● **Exercise requirements**: Please work out how many lines in the entries contain "default", then give that number with nothing added.

● **Available records**:
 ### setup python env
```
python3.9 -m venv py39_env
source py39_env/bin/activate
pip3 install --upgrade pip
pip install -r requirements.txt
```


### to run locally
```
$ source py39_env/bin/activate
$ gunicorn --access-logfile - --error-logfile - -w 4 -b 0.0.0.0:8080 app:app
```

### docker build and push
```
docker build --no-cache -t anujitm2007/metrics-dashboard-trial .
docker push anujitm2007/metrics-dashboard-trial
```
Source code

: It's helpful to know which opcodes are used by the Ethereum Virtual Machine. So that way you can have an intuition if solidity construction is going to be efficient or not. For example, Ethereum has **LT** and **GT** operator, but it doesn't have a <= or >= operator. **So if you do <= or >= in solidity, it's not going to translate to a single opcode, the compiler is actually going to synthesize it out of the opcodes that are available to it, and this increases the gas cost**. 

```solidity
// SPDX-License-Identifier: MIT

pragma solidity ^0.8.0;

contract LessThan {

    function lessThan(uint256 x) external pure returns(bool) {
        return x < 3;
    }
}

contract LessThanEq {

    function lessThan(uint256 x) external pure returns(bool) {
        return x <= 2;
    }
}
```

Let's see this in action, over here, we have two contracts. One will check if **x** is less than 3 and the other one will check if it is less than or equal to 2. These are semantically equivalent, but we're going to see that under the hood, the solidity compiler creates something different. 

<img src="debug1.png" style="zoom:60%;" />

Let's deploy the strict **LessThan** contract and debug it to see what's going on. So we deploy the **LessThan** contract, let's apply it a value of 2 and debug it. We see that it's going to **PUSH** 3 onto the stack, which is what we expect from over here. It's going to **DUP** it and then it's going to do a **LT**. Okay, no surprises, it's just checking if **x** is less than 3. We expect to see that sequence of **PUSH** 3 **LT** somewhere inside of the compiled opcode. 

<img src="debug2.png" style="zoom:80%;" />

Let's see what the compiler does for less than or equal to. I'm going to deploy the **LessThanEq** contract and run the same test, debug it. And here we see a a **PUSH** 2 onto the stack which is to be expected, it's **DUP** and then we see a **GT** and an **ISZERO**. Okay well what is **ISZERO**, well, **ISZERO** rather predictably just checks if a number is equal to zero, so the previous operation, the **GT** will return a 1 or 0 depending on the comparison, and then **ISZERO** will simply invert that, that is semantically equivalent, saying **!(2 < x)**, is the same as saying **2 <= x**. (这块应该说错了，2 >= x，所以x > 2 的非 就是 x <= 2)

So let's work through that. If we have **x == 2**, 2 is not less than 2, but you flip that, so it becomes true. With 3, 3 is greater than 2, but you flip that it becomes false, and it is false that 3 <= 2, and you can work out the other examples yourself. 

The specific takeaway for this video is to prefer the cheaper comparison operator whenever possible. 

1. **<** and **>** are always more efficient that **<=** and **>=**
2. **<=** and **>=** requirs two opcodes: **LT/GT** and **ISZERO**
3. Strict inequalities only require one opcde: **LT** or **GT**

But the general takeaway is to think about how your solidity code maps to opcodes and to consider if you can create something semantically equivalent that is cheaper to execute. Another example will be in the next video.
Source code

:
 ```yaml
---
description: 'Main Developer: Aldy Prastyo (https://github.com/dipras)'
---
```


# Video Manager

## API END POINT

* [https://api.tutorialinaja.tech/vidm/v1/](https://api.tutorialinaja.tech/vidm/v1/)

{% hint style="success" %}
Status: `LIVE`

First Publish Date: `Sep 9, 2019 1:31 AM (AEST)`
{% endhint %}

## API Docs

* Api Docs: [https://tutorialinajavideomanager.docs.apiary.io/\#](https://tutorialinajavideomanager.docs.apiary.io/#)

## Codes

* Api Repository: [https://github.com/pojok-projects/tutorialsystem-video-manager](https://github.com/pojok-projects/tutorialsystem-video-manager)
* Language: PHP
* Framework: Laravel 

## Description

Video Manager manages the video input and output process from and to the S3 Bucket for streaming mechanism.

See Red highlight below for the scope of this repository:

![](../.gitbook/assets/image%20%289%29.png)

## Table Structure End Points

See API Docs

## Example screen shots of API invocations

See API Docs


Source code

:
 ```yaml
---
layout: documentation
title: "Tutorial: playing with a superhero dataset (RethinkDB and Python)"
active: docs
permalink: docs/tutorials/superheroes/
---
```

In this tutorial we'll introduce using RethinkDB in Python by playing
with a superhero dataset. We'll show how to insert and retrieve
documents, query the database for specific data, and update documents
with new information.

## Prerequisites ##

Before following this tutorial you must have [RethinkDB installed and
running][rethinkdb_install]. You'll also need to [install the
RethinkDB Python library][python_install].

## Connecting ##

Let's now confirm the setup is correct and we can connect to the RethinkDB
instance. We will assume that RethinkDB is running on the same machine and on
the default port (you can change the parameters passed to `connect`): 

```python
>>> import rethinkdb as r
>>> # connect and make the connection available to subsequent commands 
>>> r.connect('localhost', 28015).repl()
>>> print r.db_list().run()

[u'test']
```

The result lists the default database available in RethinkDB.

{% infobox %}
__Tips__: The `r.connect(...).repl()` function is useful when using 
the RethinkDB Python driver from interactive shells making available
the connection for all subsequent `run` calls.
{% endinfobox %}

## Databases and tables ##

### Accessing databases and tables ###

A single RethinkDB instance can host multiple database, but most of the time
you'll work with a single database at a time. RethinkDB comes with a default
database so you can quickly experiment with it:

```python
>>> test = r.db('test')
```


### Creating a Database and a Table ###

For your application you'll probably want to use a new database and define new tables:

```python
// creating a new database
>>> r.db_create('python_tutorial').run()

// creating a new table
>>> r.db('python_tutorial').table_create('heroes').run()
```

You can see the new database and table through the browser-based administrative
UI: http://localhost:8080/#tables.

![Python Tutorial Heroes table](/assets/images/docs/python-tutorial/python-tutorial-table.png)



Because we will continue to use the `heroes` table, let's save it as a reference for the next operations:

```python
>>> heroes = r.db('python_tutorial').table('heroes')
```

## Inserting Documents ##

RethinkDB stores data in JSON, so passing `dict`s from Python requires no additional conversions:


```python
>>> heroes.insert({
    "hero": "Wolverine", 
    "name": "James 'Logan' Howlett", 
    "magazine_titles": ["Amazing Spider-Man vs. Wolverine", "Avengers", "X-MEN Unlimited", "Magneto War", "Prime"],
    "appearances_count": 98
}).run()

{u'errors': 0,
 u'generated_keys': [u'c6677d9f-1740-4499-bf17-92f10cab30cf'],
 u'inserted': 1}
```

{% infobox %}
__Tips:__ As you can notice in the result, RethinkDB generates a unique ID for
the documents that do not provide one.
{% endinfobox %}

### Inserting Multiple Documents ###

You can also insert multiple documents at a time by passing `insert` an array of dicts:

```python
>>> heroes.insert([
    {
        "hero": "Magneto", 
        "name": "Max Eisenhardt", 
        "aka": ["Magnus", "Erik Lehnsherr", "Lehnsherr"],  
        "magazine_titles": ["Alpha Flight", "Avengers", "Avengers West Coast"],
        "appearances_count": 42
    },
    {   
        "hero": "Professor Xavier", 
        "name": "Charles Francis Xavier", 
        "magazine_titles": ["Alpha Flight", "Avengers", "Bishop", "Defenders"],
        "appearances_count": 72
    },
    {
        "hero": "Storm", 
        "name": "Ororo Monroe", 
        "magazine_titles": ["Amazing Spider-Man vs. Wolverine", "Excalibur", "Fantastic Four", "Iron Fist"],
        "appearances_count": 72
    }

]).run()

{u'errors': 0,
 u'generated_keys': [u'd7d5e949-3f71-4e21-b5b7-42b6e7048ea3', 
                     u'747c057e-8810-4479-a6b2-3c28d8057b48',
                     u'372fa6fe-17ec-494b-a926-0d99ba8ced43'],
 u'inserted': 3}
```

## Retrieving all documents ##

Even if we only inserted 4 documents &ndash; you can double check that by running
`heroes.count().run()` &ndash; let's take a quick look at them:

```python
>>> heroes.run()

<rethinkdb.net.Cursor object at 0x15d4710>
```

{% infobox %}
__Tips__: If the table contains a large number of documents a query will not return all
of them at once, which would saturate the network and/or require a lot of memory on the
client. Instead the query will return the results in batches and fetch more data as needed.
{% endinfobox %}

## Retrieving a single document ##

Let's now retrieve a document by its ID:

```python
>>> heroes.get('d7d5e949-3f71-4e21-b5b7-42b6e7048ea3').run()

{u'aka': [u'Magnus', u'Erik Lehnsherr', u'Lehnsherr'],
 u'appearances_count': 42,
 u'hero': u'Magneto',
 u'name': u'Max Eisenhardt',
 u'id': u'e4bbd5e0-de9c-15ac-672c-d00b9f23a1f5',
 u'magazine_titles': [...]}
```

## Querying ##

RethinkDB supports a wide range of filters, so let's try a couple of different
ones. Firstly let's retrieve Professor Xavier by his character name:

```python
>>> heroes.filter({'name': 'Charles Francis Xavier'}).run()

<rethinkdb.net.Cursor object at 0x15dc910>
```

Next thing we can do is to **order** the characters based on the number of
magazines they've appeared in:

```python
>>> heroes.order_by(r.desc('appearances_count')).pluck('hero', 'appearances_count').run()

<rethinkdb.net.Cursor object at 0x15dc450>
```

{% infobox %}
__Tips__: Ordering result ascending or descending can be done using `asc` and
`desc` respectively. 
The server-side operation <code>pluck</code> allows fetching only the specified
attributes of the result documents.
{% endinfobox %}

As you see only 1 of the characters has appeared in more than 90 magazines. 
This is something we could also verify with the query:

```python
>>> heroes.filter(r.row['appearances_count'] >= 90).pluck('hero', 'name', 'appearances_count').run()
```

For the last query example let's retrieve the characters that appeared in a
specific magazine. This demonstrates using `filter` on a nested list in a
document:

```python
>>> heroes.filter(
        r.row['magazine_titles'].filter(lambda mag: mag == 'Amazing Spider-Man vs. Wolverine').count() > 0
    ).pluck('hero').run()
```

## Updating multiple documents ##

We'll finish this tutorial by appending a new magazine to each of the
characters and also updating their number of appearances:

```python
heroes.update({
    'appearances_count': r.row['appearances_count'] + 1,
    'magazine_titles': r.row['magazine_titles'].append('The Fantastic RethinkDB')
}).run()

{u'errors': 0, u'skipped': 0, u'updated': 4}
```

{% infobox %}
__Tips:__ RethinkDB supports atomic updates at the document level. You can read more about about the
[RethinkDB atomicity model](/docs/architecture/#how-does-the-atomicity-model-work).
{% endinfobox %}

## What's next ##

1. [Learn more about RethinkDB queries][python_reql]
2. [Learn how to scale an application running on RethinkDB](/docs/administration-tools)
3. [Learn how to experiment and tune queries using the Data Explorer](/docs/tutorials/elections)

● **Solution for this problem**: 3